§ Supplied records
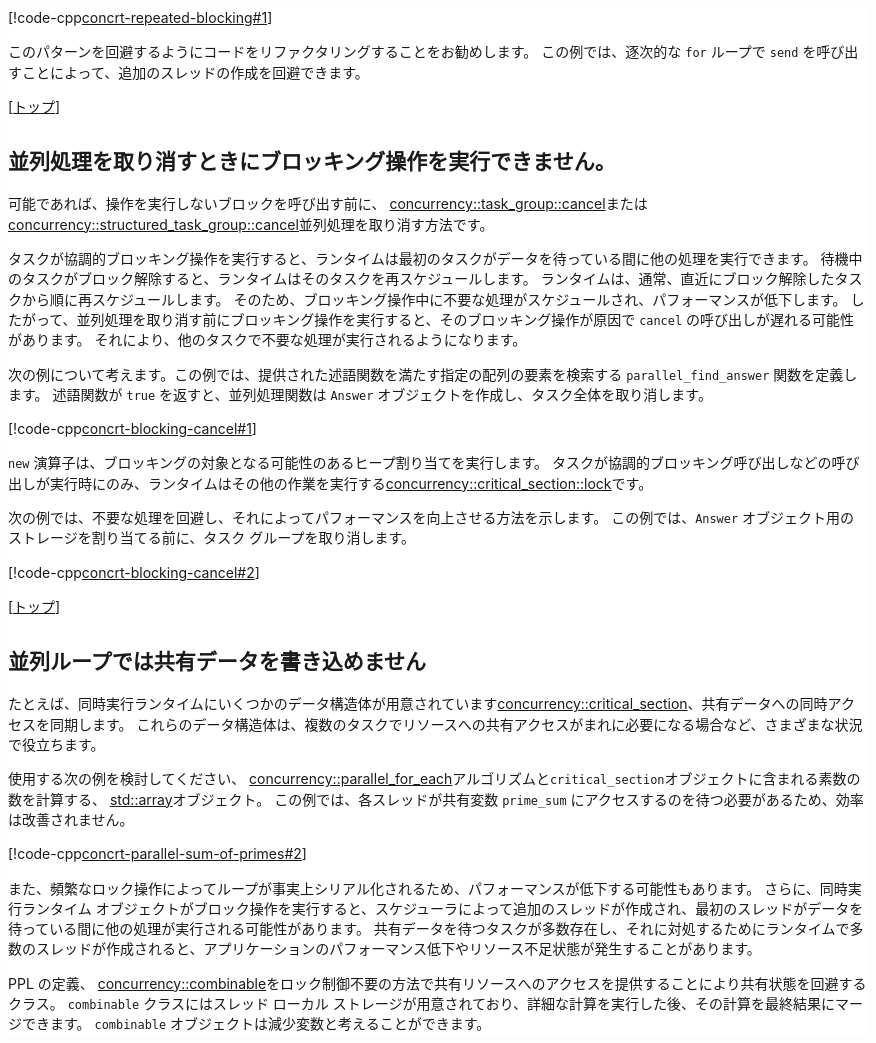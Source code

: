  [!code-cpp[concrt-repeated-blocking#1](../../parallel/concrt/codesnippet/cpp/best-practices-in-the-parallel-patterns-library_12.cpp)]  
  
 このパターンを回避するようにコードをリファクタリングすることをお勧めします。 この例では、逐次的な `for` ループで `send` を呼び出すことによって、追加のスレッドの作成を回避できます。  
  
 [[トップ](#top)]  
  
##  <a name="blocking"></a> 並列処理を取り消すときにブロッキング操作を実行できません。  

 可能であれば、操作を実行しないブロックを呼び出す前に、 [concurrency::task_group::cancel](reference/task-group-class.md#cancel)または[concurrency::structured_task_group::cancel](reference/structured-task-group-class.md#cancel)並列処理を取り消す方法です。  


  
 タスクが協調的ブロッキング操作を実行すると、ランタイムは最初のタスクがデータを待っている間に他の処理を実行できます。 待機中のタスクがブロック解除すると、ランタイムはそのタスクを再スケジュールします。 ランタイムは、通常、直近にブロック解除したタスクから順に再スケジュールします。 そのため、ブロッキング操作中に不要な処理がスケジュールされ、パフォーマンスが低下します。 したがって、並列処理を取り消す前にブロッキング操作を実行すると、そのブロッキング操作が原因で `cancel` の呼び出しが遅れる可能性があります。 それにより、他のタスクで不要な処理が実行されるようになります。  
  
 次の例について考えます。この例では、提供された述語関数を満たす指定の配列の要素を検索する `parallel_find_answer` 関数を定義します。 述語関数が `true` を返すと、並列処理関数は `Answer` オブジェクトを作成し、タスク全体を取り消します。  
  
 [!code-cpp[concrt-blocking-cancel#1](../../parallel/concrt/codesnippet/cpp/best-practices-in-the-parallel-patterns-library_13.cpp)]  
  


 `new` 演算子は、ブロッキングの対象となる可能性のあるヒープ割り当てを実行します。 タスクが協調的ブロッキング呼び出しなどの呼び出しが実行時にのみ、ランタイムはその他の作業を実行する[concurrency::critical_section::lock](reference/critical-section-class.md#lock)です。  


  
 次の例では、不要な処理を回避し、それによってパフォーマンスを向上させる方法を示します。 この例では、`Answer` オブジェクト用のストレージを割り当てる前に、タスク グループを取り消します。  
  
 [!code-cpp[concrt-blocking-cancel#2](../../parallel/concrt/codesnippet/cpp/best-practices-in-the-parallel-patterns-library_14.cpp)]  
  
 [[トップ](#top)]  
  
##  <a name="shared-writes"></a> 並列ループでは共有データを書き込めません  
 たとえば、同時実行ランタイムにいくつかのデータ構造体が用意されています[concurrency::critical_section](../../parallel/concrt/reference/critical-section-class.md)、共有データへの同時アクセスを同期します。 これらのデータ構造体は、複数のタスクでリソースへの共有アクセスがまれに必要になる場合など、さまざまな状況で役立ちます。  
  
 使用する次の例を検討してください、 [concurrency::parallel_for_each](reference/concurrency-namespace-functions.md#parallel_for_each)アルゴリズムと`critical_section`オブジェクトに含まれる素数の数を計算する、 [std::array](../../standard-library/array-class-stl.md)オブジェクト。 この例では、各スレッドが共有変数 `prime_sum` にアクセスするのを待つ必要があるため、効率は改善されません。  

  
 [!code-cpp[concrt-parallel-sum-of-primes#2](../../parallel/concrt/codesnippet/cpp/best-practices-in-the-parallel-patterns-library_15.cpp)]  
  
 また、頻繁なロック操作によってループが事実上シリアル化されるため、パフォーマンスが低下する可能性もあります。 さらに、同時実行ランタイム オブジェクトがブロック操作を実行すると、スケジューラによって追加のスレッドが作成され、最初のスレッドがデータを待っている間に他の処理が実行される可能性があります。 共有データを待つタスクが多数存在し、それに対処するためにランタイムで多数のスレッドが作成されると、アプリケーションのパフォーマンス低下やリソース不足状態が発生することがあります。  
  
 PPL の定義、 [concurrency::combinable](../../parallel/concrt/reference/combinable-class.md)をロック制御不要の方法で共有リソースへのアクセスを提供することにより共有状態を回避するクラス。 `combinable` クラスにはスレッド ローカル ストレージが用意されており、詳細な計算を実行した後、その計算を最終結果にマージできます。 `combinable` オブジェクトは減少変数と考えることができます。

...

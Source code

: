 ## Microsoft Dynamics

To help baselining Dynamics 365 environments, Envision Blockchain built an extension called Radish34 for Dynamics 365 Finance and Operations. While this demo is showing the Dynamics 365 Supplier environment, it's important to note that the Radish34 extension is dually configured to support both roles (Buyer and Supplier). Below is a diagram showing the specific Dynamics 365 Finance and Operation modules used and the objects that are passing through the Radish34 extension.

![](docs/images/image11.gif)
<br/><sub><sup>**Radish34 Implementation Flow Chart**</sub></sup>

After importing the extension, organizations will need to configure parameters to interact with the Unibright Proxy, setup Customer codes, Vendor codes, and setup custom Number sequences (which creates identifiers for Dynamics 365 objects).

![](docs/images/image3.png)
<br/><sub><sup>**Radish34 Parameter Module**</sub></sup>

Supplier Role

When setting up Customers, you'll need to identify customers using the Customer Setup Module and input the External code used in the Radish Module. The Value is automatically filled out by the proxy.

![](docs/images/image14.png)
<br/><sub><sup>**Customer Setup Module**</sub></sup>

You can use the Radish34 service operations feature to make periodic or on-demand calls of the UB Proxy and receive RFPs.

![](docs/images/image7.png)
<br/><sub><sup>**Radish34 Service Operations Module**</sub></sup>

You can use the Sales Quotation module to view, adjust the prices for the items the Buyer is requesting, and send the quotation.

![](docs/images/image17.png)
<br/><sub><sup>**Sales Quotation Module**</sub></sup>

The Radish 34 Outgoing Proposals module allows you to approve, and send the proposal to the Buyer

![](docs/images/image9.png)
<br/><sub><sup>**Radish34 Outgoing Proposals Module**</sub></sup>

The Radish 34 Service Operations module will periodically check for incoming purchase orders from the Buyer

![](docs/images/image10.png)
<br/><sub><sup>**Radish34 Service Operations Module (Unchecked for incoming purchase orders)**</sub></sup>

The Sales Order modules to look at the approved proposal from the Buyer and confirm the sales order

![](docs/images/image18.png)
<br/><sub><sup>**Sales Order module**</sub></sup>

* * *

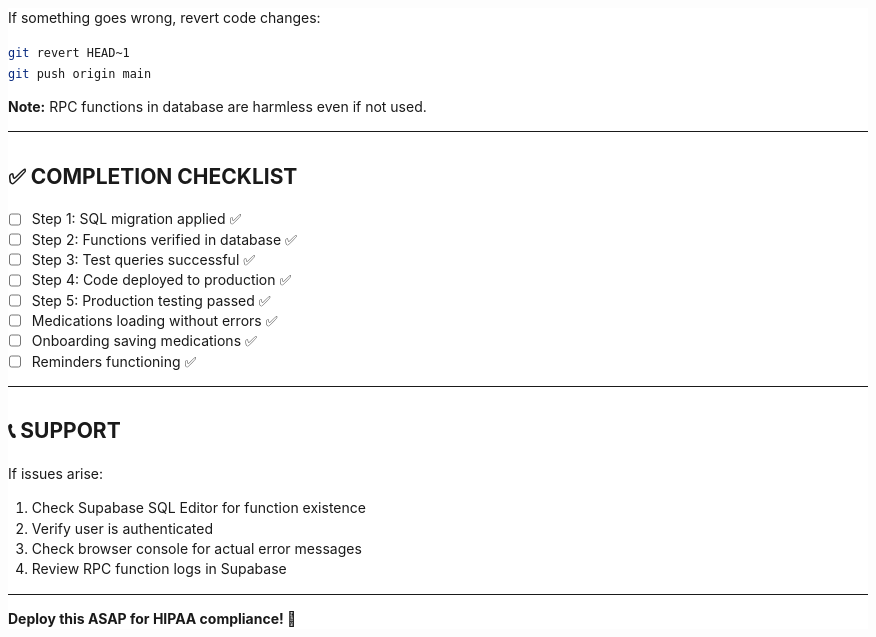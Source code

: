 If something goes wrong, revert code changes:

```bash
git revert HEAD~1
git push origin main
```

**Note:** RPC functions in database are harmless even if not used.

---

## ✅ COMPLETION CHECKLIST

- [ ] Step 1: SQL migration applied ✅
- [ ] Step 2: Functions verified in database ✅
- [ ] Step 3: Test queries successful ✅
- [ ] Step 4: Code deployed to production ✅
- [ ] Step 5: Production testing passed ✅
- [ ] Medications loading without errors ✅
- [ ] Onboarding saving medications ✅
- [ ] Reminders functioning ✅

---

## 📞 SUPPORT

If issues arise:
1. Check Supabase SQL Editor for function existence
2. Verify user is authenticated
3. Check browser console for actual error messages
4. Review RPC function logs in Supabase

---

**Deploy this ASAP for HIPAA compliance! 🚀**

§ Exercise aim
Take the line above containing "<br/><sub><sup>**Radish34 Parameter Module**</sub></sup>", the line containing "<br/><sub><sup>**Sales Order module**</sub></sup>", and all lines in between, and copy them exactly without anything else.

§ Solved problem
<br/><sub><sup>**Radish34 Parameter Module**</sub></sup>

Supplier Role

When setting up Customers, you'll need to identify customers using the Customer Setup Module and input the External code used in the Radish Module. The Value is automatically filled out by the proxy.

![](docs/images/image14.png)
<br/><sub><sup>**Customer Setup Module**</sub></sup>

You can use the Radish34 service operations feature to make periodic or on-demand calls of the UB Proxy and receive RFPs.

![](docs/images/image7.png)
<br/><sub><sup>**Radish34 Service Operations Module**</sub></sup>

You can use the Sales Quotation module to view, adjust the prices for the items the Buyer is requesting, and send the quotation.

![](docs/images/image17.png)
<br/><sub><sup>**Sales Quotation Module**</sub></sup>

The Radish 34 Outgoing Proposals module allows you to approve, and send the proposal to the Buyer

![](docs/images/image9.png)
<br/><sub><sup>**Radish34 Outgoing Proposals Module**</sub></sup>

The Radish 34 Service Operations module will periodically check for incoming purchase orders from the Buyer

![](docs/images/image10.png)
<br/><sub><sup>**Radish34 Service Operations Module (Unchecked for incoming purchase orders)**</sub></sup>

The Sales Order modules to look at the approved proposal from the Buyer and confirm the sales order

![](docs/images/image18.png)
<br/><sub><sup>**Sales Order module**</sub></sup>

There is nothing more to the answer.